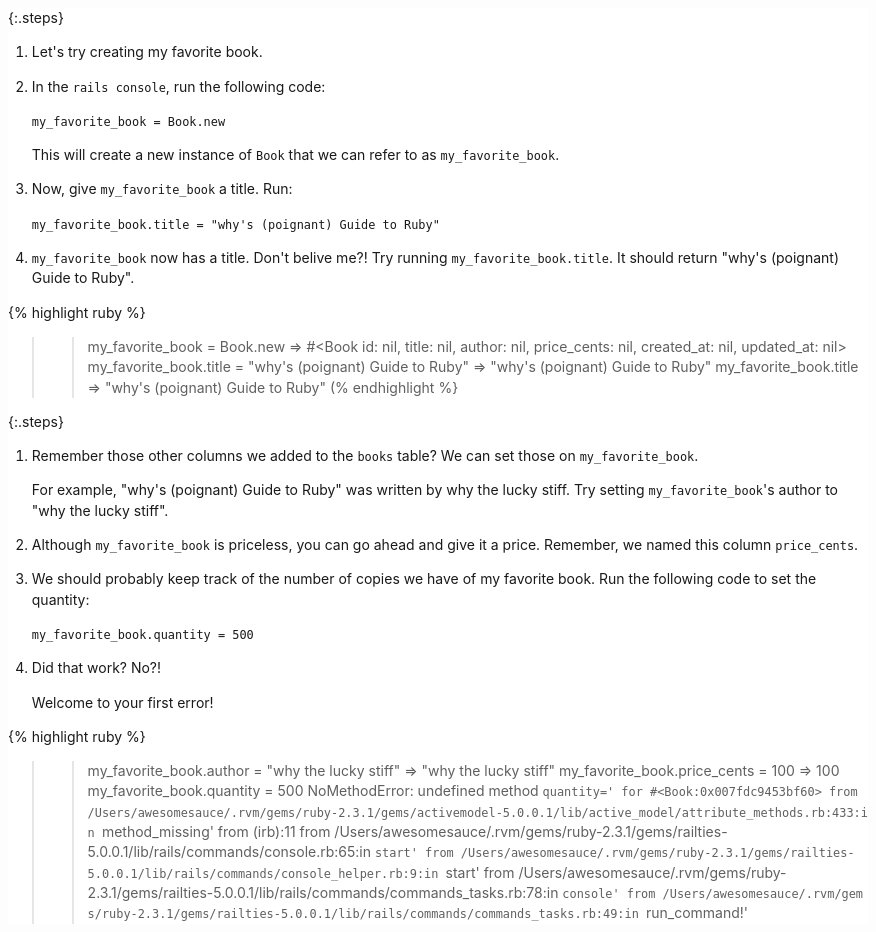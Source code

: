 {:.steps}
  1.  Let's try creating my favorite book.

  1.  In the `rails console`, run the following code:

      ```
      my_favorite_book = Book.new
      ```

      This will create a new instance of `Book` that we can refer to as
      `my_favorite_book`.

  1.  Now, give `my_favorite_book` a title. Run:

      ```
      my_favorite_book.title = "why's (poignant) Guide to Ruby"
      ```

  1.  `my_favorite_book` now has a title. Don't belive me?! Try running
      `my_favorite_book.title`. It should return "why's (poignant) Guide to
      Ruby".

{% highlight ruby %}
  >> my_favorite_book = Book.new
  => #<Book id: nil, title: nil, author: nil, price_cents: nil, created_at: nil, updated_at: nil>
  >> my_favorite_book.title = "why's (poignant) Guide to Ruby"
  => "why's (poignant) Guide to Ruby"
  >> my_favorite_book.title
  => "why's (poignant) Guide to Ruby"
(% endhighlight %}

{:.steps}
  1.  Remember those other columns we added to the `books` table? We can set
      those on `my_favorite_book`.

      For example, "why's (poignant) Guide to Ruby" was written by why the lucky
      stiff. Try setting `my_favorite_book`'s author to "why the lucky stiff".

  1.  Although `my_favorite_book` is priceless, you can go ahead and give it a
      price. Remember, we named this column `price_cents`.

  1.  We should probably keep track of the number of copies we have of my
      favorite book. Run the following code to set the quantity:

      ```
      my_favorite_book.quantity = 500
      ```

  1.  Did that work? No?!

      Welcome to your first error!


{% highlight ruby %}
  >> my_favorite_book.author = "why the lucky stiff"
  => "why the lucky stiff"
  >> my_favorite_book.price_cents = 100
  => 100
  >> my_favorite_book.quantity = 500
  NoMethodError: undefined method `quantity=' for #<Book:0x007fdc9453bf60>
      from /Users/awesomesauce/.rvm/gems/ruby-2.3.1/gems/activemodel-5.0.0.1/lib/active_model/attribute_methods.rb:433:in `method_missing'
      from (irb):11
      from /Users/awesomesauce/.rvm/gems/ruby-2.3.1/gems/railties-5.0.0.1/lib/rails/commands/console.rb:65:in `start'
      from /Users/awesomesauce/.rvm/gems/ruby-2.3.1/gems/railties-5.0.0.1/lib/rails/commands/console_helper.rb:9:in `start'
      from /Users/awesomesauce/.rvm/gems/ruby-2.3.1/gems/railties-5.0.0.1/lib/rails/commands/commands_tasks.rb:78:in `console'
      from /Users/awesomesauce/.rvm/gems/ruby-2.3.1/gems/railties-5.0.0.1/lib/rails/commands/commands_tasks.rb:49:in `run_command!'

· · · · · · ·

Everything in the data must be printed verbatim except the pictures.

Source code

: {:.steps}
  1.  Let's try creating my favorite book.

  1.  In the `rails console`, run the following code:

      ```
      my_favorite_book = Book.new
      ```

      This will create a new instance of `Book` that we can refer to as
      `my_favorite_book`.

  1.  Now, give `my_favorite_book` a title. Run:

      ```
      my_favorite_book.title = "why's (poignant) Guide to Ruby"
      ```

  1.  `my_favorite_book` now has a title. Don't belive me?! Try running
      `my_favorite_book.title`. It should return "why's (poignant) Guide to
      Ruby".

{% highlight ruby %}
  >> my_favorite_book = Book.new
  => #<Book id: nil, title: nil, author: nil, price_cents: nil, created_at: nil, updated_at: nil>
  >> my_favorite_book.title = "why's (poignant) Guide to Ruby"
  => "why's (poignant) Guide to Ruby"
  >> my_favorite_book.title
  => "why's (poignant) Guide to Ruby"
(% endhighlight %}

{:.steps}
  1.  Remember those other columns we added to the `books` table? We can set
      those on `my_favorite_book`.

      For example, "why's (poignant) Guide to Ruby" was written by why the lucky
      stiff. Try setting `my_favorite_book`'s author to "why the lucky stiff".

  1.  Although `my_favorite_book` is priceless, you can go ahead and give it a
      price. Remember, we named this column `price_cents`.

  1.  We should probably keep track of the number of copies we have of my
      favorite book. Run the following code to set the quantity:

      ```
      my_favorite_book.quantity = 500
      ```

  1.  Did that work? No?!

      Welcome to your first error!


{% highlight ruby %}
  >> my_favorite_book.author = "why the lucky stiff"
  => "why the lucky stiff"
  >> my_favorite_book.price_cents = 100
  => 100
  >> my_favorite_book.quantity = 500
  NoMethodError: undefined method `quantity=' for #<Book:0x007fdc9453bf60>
      from /Users/awesomesauce/.rvm/gems/ruby-2.3.1/gems/activemodel-5.0.0.1/lib/active_model/attribute_methods.rb:433:in `method_missing'
      from (irb):11
      from /Users/awesomesauce/.rvm/gems/ruby-2.3.1/gems/railties-5.0.0.1/lib/rails/commands/console.rb:65:in `start'
      from /Users/awesomesauce/.rvm/gems/ruby-2.3.1/gems/railties-5.0.0.1/lib/rails/commands/console_helper.rb:9:in `start'
      from /Users/awesomesauce/.rvm/gems/ruby-2.3.1/gems/railties-5.0.0.1/lib/rails/commands/commands_tasks.rb:78:in `console'
      from /Users/awesomesauce/.rvm/gems/ruby-2.3.1/gems/railties-5.0.0.1/lib/rails/commands/commands_tasks.rb:49:in `run_command!'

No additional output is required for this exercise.